- Input for this task:
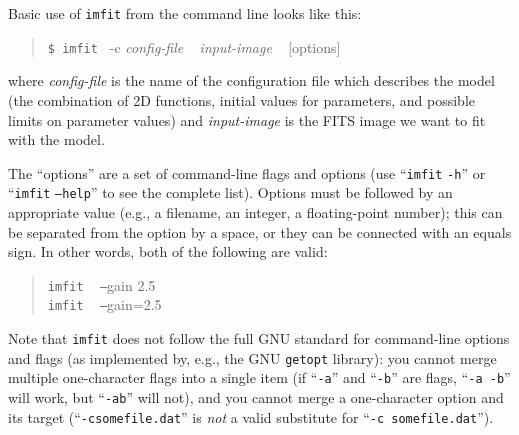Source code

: \documentclass[10pt]{article}
\newcommand{\imfit}{\texttt{imfit}}
\begin{document}
Basic use of \imfit{} from the command line looks like this:
\begin{quote}
  \texttt{\$ \imfit{} }  -c \textit{config-file} ~ \textit{input-image} ~ [options]
\end{quote}
where \textit{config-file} is the name of the configuration file
which describes the model (the combination of 2D functions, initial values
for parameters, and possible limits on parameter values) and \textit{input-image}
is the FITS image we want to fit with the model.

The ``options'' are a set of command-line flags and options (use ``\imfit{} \texttt{-h}''
or ``\imfit{} \texttt{--help}'' to see the complete list). Options must be followed by
an appropriate value (e.g., a filename, an integer, a floating-point number); this can
be separated from the option by a space, or they can be connected with an equals sign.
In other words, both of the following are valid:
\begin{quote}
\imfit{} ~ \texttt{--}gain 2.5 \\
\imfit{} ~ \texttt{--}gain=2.5
\end{quote}
Note that \imfit{} does not follow the full GNU standard for
command-line options and flags (as implemented by, e.g., the GNU
\texttt{getopt} library): you cannot merge multiple one-character flags
into a single item (if ``\texttt{-a}'' and ``\texttt{-b}'' are flags,
``\texttt{-a -b}'' will work, but ``\texttt{-ab}'' will not), and you
cannot merge a one-character option and its target
(``\texttt{-csomefile.dat}'' is \textit{not} a valid substitute for
``\texttt{-c somefile.dat}'').

\bigskip
\end{document}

- Exercise directions: In your copy, leave out the pictures and reproduce the material above exactly.

- Written response:
Source code

: \documentclass[10pt]{article}
\newcommand{\imfit}{\texttt{imfit}}
\begin{document}
Basic use of \imfit{} from the command line looks like this:
\begin{quote}
  \texttt{\$ \imfit{} }  -c \textit{config-file} ~ \textit{input-image} ~ [options]
\end{quote}
where \textit{config-file} is the name of the configuration file
which describes the model (the combination of 2D functions, initial values
for parameters, and possible limits on parameter values) and \textit{input-image}
is the FITS image we want to fit with the model.

The ``options'' are a set of command-line flags and options (use ``\imfit{} \texttt{-h}''
or ``\imfit{} \texttt{--help}'' to see the complete list). Options must be followed by
an appropriate value (e.g., a filename, an integer, a floating-point number); this can
be separated from the option by a space, or they can be connected with an equals sign.
In other words, both of the following are valid:
\begin{quote}
\imfit{} ~ \texttt{--}gain 2.5 \\
\imfit{} ~ \texttt{--}gain=2.5
\end{quote}
Note that \imfit{} does not follow the full GNU standard for
command-line options and flags (as implemented by, e.g., the GNU
\texttt{getopt} library): you cannot merge multiple one-character flags
into a single item (if ``\texttt{-a}'' and ``\texttt{-b}'' are flags,
``\texttt{-a -b}'' will work, but ``\texttt{-ab}'' will not), and you
cannot merge a one-character option and its target
(``\texttt{-csomefile.dat}'' is \textit{not} a valid substitute for
``\texttt{-c somefile.dat}'').

\bigskip
\end{document}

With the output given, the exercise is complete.